● Required action:
Copy every line of the data in which the word "namespace" occurs.

● Source texts of formatted documents:
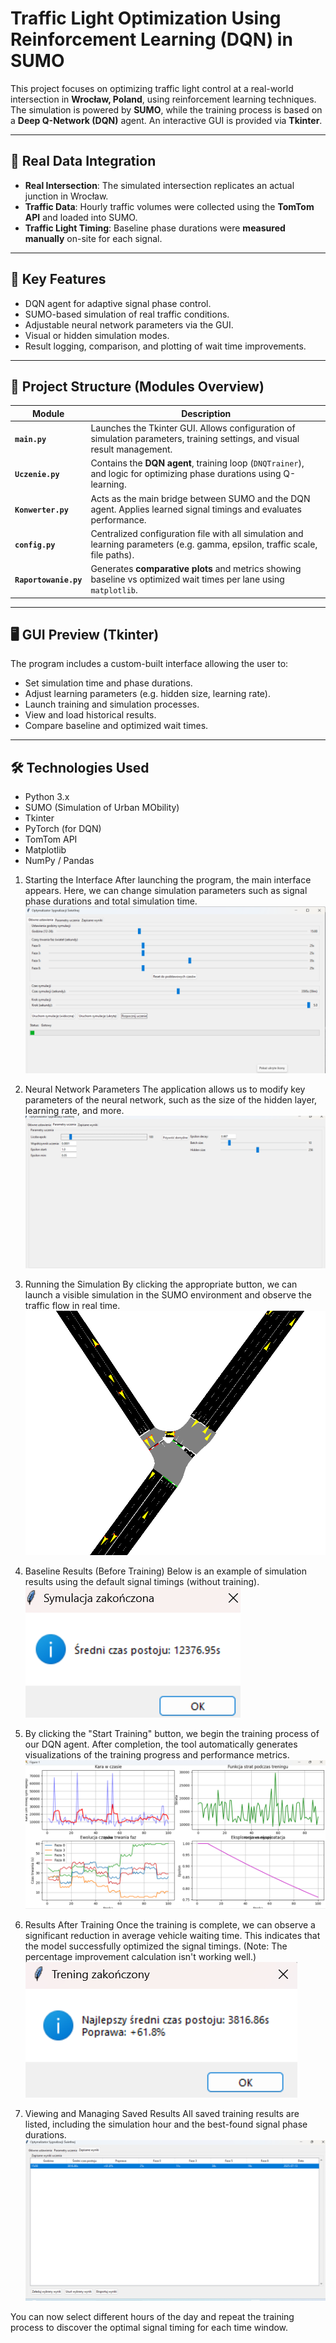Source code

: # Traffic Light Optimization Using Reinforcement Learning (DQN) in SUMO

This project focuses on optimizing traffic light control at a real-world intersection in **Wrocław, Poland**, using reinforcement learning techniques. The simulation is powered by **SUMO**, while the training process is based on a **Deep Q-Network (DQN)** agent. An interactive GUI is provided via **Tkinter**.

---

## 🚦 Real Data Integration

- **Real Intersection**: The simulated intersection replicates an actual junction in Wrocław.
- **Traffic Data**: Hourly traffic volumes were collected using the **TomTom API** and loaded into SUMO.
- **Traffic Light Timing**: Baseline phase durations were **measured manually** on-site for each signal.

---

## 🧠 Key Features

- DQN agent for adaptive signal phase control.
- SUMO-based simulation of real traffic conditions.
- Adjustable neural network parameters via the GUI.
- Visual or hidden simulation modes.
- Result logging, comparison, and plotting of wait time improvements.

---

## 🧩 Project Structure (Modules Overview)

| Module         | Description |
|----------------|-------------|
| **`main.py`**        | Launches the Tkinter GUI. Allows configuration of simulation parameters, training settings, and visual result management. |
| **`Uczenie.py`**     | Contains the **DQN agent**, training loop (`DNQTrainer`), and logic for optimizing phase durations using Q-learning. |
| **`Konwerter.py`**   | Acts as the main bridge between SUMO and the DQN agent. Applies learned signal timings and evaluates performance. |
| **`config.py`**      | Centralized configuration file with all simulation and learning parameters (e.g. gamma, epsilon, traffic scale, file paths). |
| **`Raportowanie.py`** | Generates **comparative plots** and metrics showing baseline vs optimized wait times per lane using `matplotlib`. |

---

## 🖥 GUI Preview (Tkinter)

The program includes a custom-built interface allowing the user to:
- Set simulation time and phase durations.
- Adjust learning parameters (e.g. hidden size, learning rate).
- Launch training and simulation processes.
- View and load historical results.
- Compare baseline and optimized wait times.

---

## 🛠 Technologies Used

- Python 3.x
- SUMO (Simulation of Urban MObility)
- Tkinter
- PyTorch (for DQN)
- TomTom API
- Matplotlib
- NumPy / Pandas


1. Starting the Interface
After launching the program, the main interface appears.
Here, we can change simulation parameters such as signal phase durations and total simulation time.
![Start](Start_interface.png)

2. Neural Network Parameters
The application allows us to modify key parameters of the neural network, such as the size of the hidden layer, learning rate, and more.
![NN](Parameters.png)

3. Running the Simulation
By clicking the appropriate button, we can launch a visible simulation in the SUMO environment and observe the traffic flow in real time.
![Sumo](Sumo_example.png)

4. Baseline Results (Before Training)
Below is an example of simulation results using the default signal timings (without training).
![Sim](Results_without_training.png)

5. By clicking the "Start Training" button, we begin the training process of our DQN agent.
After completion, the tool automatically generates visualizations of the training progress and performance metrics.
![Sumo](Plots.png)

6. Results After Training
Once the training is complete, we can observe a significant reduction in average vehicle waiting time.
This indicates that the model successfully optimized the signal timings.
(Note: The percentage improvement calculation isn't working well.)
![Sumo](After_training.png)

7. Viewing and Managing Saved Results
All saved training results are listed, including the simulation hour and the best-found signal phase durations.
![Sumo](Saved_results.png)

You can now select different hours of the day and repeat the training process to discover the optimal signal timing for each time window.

---

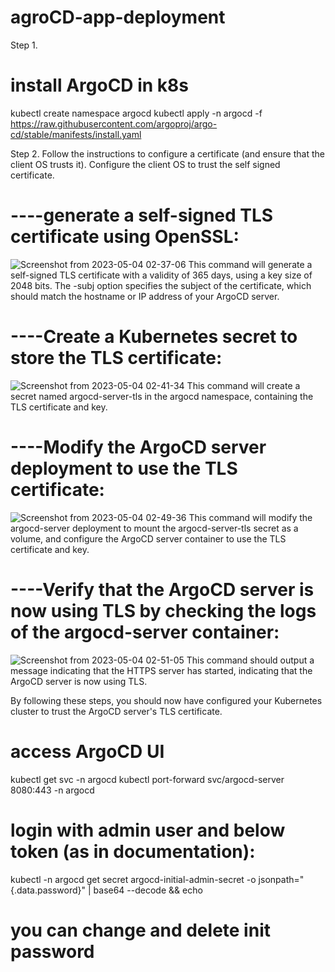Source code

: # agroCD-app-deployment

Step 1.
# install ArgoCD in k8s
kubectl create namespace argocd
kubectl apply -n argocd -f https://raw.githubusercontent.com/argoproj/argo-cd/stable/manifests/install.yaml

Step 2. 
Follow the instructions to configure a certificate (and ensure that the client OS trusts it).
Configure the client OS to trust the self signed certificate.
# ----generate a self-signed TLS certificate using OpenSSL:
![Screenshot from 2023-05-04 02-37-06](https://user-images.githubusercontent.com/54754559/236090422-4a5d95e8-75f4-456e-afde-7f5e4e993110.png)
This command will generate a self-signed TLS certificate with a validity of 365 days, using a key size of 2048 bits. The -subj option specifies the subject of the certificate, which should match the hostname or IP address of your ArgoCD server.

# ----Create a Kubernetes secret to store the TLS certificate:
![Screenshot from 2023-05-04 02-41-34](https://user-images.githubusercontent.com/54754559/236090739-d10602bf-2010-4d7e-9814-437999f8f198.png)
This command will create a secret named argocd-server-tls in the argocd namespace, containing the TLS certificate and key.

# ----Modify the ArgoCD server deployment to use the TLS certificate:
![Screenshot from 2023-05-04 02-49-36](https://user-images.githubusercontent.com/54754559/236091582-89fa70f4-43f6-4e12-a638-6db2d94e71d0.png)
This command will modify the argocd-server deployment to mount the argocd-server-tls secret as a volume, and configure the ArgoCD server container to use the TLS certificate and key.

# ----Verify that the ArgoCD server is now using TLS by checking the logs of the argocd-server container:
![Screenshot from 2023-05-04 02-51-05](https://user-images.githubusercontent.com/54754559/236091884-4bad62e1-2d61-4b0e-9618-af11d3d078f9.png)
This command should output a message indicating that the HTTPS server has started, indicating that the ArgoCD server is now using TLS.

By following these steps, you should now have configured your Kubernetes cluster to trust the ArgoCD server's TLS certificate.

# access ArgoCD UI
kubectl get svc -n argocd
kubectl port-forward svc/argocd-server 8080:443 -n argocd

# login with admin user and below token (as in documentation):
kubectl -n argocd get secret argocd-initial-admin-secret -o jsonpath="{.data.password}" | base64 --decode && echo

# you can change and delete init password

---

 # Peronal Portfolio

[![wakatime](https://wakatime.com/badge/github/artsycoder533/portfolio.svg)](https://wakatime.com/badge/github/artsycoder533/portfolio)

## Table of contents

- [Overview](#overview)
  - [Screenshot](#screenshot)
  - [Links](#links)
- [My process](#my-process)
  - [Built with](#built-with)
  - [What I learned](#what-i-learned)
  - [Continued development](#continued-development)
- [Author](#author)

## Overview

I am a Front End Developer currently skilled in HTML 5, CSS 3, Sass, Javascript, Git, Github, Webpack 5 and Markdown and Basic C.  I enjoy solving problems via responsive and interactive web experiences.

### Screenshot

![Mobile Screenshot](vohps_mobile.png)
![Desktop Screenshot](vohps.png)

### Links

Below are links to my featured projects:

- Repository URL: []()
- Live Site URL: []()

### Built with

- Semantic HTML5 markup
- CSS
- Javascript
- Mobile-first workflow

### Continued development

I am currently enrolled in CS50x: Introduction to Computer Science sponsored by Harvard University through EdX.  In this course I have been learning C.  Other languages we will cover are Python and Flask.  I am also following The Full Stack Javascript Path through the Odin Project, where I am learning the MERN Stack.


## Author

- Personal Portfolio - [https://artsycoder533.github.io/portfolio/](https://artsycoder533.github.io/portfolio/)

● Task response:
kubectl create namespace argocd
This command will create a secret named argocd-server-tls in the argocd namespace, containing the TLS certificate and key.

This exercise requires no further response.